Страница 17 из 168
— Мне хватит, — благодушно говорил Пушкарев, вытирая кулаком сальные губы. — И тебе, Охватов, хватит. Вы ему больше не давайте. Опьянеет — дело дойдет до командира полка: пиши трибунал и расстрел.
— Да что вы, товарищ старшина! Не дам я ему больше.
— До отбоя того-этого… о доме, о хозяйстве и все такое. А к отбою — в роту! Слышишь, Охватов?
— Так точно, товарищ старшина! К отбою.
Старшина взял опрокинутую на траве фуражку, надел, встал на ноги и, застегивая шинель, остановил затяжелевший глаз на женщине. Она перехватила его взгляд, смутилась и, взяв торопливыми движениями пару яиц и домашние стряпанцы, виноватая, сказала:
— Возьмите, товарищ старшина! Возьмите! У вас тоже дома жена…
— Нет уж, за это спасибо. Кормите вот своего. Видите, какой он?
Женщина все запихивала в карман старшинской шинели угощение, спрашивала:
— Отправка, товарищ старшина, как скажете, не скоро, а? Может, не скоро еще! Может, пока учат, и война кончится?
— Не знаю, дорогуша. Уж вот чего не знаю, того не знаю.
Отмякло заскорузлое старшинское сердце от этих стряпанцев, от певучего женского голоса, и не хотелось уходить с уютной поляночки, будто еще что-то могло перепасть у чужого тепла. Не торопясь полез в карман брюк, достал спички, закурил отложенный перед едой окурок и одной жадной затяжкой сжег его до губ.
— А скажу я вам, дорогуша…
— Ты его слушай, Шура, — попросил боец. — Ты его слушай: это наш самый больший командир. Как он скажет, так то и будет.
— А скажу я вам так: погорюете вы в солдатках до самой горькой слезинки. Каши на нас заварено сверх всяческой солдатской нормы. Вот так вот.
Ушел старшина нехотя: с трудом, видимо, рвал от сердца чужое липучее счастье.
— Ничего я не знаю, Ваня. По радио одно и то же: оставили, оставили, оставили. Как-то совсем безнадежно. Никогда еще так плохо не было. А раз уж совсем плохо, значит, тебе там место.
— Тут вот, в кустах, видел своего бойца с женой, — не отдавая себе отчета, зачем-то сказал Заварухин и, помешкав, добавил: — Такое все горькое, что глаза бы не глядели:
— А у самих-то у нас?
— О себе всегда думаешь с надеждой. Легче. Да и сам есть сам.

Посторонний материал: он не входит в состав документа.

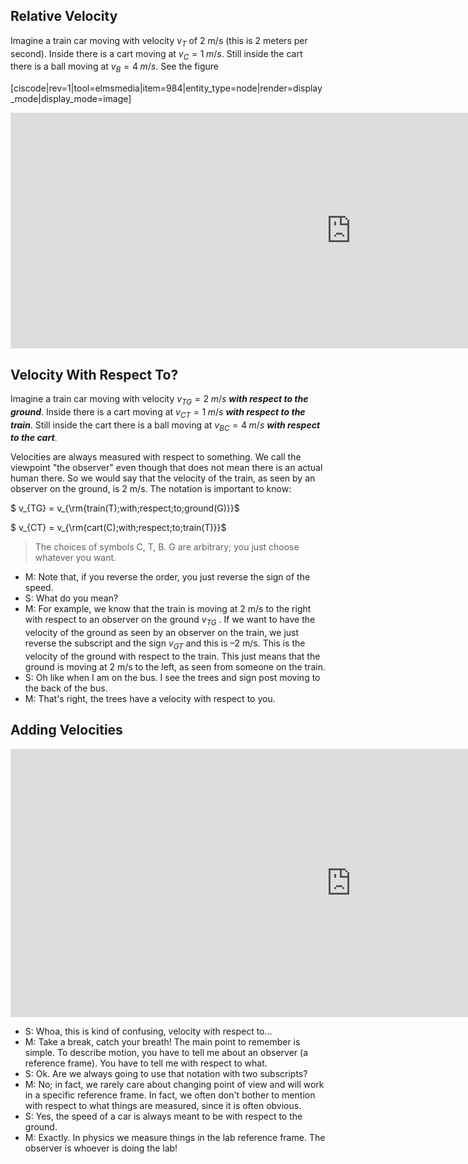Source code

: ## Relative Velocity 

Imagine a train car moving with velocity $v_T$ of 2 m/s (this is 2 meters per second). Inside there is a cart moving at $v_C = 1\;m/s$. Still inside the cart there is a ball moving at $v_B= 4\;m/s$. See the figure

[ciscode|rev=1|tool=elmsmedia|item=984|entity_type=node|render=display_mode|display_mode=image]

<iframe src="https://h5p.org/h5p/embed/82363" width="1090" height="377" frameborder="0" allowfullscreen="allowfullscreen"></iframe><script src="https://h5p.org/sites/all/modules/h5p/library/js/h5p-resizer.js" charset="UTF-8"></script>
 
## Velocity With Respect To? 

Imagine a train car moving with velocity $v_{TG}= 2\;m/s$ **_with respect to the ground_**. Inside there is a cart moving at $v_{CT} = 1\;m/s$ **_with respect to the train_**. Still inside the cart there is a ball moving at $v_{BC}= 4\;m/s$ **_with respect to the cart_**.

Velocities are always measured with respect to something. We call the viewpoint "the observer" even though that does not mean there is an actual human there. So we would say that the velocity of the train, as seen by an observer on the ground, is 2 m/s. The notation is important to know:

$ v_{TG} = v_{\rm{train(T)\;with\;respect\;to\;ground(G)}}$

$ v_{CT} = v_{\rm{cart(C)\;with\;respect\;to\;train(T)}}$

> The choices of symbols C, T, B. G are arbitrary; you just choose whatever you want.

- M: Note that, if you reverse the order, you just reverse the sign of the speed.
- S: What do you mean?
- M: For example, we know that the train is moving at 2 m/s to the right with respect to an observer on the ground $v_{TG}$ . If we want to have the velocity of the ground as seen by an observer on the train, we just reverse the subscript and the sign $v_{GT}$ and this is –2 m/s. This is the velocity of the ground with respect to the train. This just means that the ground is moving at 2 m/s to the left, as seen from someone on the train.
- S: Oh like when I am on the bus. I see the trees and sign post moving to the back of the bus.
- M: That's right, the trees have a velocity with respect to you.

## Adding Velocities


<iframe src="https://h5p.org/h5p/embed/82368" width="1090" height="429" frameborder="0" allowfullscreen="allowfullscreen"></iframe><script src="https://h5p.org/sites/all/modules/h5p/library/js/h5p-resizer.js" charset="UTF-8"></script>
 
- S: Whoa, this is kind of confusing, velocity with respect to...
- M: Take a break, catch your breath! The main point to remember is simple. To describe motion, you have to tell me about an observer (a reference frame). You have to tell me with respect to what.
- S: Ok. Are we always going to use that notation with two subscripts?
- M: No; in fact, we rarely care about changing point of view and will work in a specific reference frame. In fact, we often don't bother to mention with respect to what things are measured, since it is often obvious.
- S: Yes, the speed of a car is always meant to be with respect to the ground.
- M: Exactly. In physics we measure things in the lab reference frame. The observer is whoever is doing the lab!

— В ружье! Выходи строиться с вещами!
Много ли вещей у бойца — винтовка да шинель. Построились. А дальше — хуже не придумаешь. Уже около вагонов Охватов нашел старшину Пушкарева, но подойти к нему под горячую руку не решился. А до домика, где остановилась Шура, более двух километров. И Охватов на свой страх и риск бросился в поселок. Маневровый паровоз, сновавший по станции, каждым своим вскриком пугал бойца, словно хватал за сердце, сурово предупреждал и звал обратно. Но Охватов бежал, оскальзываясь и оступаясь на грязной дороге, и не сразу услышал голос патруля.

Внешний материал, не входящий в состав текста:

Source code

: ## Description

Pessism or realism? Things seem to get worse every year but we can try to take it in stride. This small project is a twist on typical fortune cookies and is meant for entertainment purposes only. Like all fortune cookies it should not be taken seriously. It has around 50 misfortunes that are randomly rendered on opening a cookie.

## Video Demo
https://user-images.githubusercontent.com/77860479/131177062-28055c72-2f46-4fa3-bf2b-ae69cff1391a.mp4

— Стой! Стрелять буду! — прокричал патрульный и, коротко брякнув затвором, выстрелил.
Пуля в свистящем росчерке прошла совсем низко, и Охватов неосознанно присел, боясь шевельнуться и невнятно чувствуя, как похолодела, стала чужой кожа на голове. Из темноты вышли двое и, не дав Охватову толком распрямиться, заломили ему руки, больно ударили прикладом между лопаток и повели к станции. Никогда еще Охватову своя жизнь не казалась такой постылой и решительно ненужной.
— Дезертировать, гад?
— …Заячья твоя душа!
Охватов молчал всю дорогу, уже только у самых путей, сознавая, что ему все равно не поверят, и потому вяло сказал:
— Жена у меня в поселке. Хотел проститься.
У дощатого мосточка через канаву встретились еще двое, и в свете приближающегося маневрового паровоза патрульные и Охватов узнали командира полка подполковника Заварухина, который переводил по шаткому и ослизлому настилу маленькую женщину.
— Ну все, Музушка! Все. Иди. Не мокни больше. Иди, чтоб я был спокоен. Мне пора.
Женщина, всхлипывая, прошла мимо и растаяла в дождливой темноте. А Заварухин подождал, пока поравнялись с ним бойцы, остановил их:
— Что это?
— Дезертира поймали, товарищ подполковник.
— Какого полка?
— Отвечай, из какого ты полка? — крутанул заломанную руку Охватова патрульный.
— Из вашего… Что ты руку-то?.. — вскрикнул Охватов и перегнулся назад, чтобы облегчить боль.